**What you need to do**. Every entry that follows must be written out exactly, apart from its pictures.

**Supplied material**.
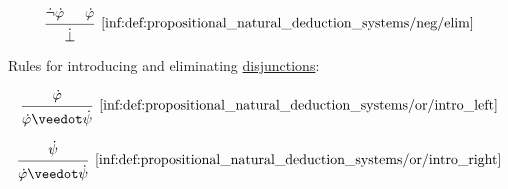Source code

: \begin{definition}
\begin{thmenum}
\begin{paracol}{2}
      \begin{rightcolumn}
        \leavevmode\vfill
        \begin{equation*}\taglabel[\ensuremath{ \neg^- }]{inf:def:propositional_natural_deduction_systems/neg/elim}
          \begin{prooftree}
            \hypo{ \synneg \syn\varphi }
            \hypo{ \syn\varphi }
            \infer2[\ref{inf:def:propositional_natural_deduction_systems/neg/elim}]{ \synbot }
          \end{prooftree}
        \end{equation*}
      \end{rightcolumn}
    \end{paracol}

     Rules for introducing and eliminating \hyperref[def:propositional_alphabet/connectives/disjunction]{disjunctions}:
    \begin{paracol}{3}
      \begin{nthcolumn}{0}
        \leavevmode\vfill
        \begin{equation*}\taglabel[\ensuremath{ \vee^{+_L} }]{inf:def:propositional_natural_deduction_systems/or/intro_left}
          \begin{prooftree}
            \hypo{ \syn\varphi }
            \infer1[\ref{inf:def:propositional_natural_deduction_systems/or/intro_left}]{ \syn\varphi \synvee \syn\psi }
          \end{prooftree}
        \end{equation*}
      \end{nthcolumn}

      \begin{nthcolumn}{1}
        \leavevmode\vfill
        \begin{equation*}\taglabel[\ensuremath{ \vee^{+_R} }]{inf:def:propositional_natural_deduction_systems/or/intro_right}
          \begin{prooftree}
            \hypo{ \syn\psi }
            \infer1[\ref{inf:def:propositional_natural_deduction_systems/or/intro_right}]{ \syn\varphi \synvee \syn\psi }
          \end{prooftree}
        \end{equation*}
      \end{nthcolumn}


\end{paracol}
\end{thmenum}
\end{definition}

**Solution**.
Source code

: \begin{definition}
\begin{thmenum}
\begin{paracol}{2}
      \begin{rightcolumn}
        \leavevmode\vfill
        \begin{equation*}\taglabel[\ensuremath{ \neg^- }]{inf:def:propositional_natural_deduction_systems/neg/elim}
          \begin{prooftree}
            \hypo{ \synneg \syn\varphi }
            \hypo{ \syn\varphi }
            \infer2[\ref{inf:def:propositional_natural_deduction_systems/neg/elim}]{ \synbot }
          \end{prooftree}
        \end{equation*}
      \end{rightcolumn}
    \end{paracol}

     Rules for introducing and eliminating \hyperref[def:propositional_alphabet/connectives/disjunction]{disjunctions}:
    \begin{paracol}{3}
      \begin{nthcolumn}{0}
        \leavevmode\vfill
        \begin{equation*}\taglabel[\ensuremath{ \vee^{+_L} }]{inf:def:propositional_natural_deduction_systems/or/intro_left}
          \begin{prooftree}
            \hypo{ \syn\varphi }
            \infer1[\ref{inf:def:propositional_natural_deduction_systems/or/intro_left}]{ \syn\varphi \synvee \syn\psi }
          \end{prooftree}
        \end{equation*}
      \end{nthcolumn}

      \begin{nthcolumn}{1}
        \leavevmode\vfill
        \begin{equation*}\taglabel[\ensuremath{ \vee^{+_R} }]{inf:def:propositional_natural_deduction_systems/or/intro_right}
          \begin{prooftree}
            \hypo{ \syn\psi }
            \infer1[\ref{inf:def:propositional_natural_deduction_systems/or/intro_right}]{ \syn\varphi \synvee \syn\psi }
          \end{prooftree}
        \end{equation*}
      \end{nthcolumn}


\end{paracol}
\end{thmenum}
\end{definition}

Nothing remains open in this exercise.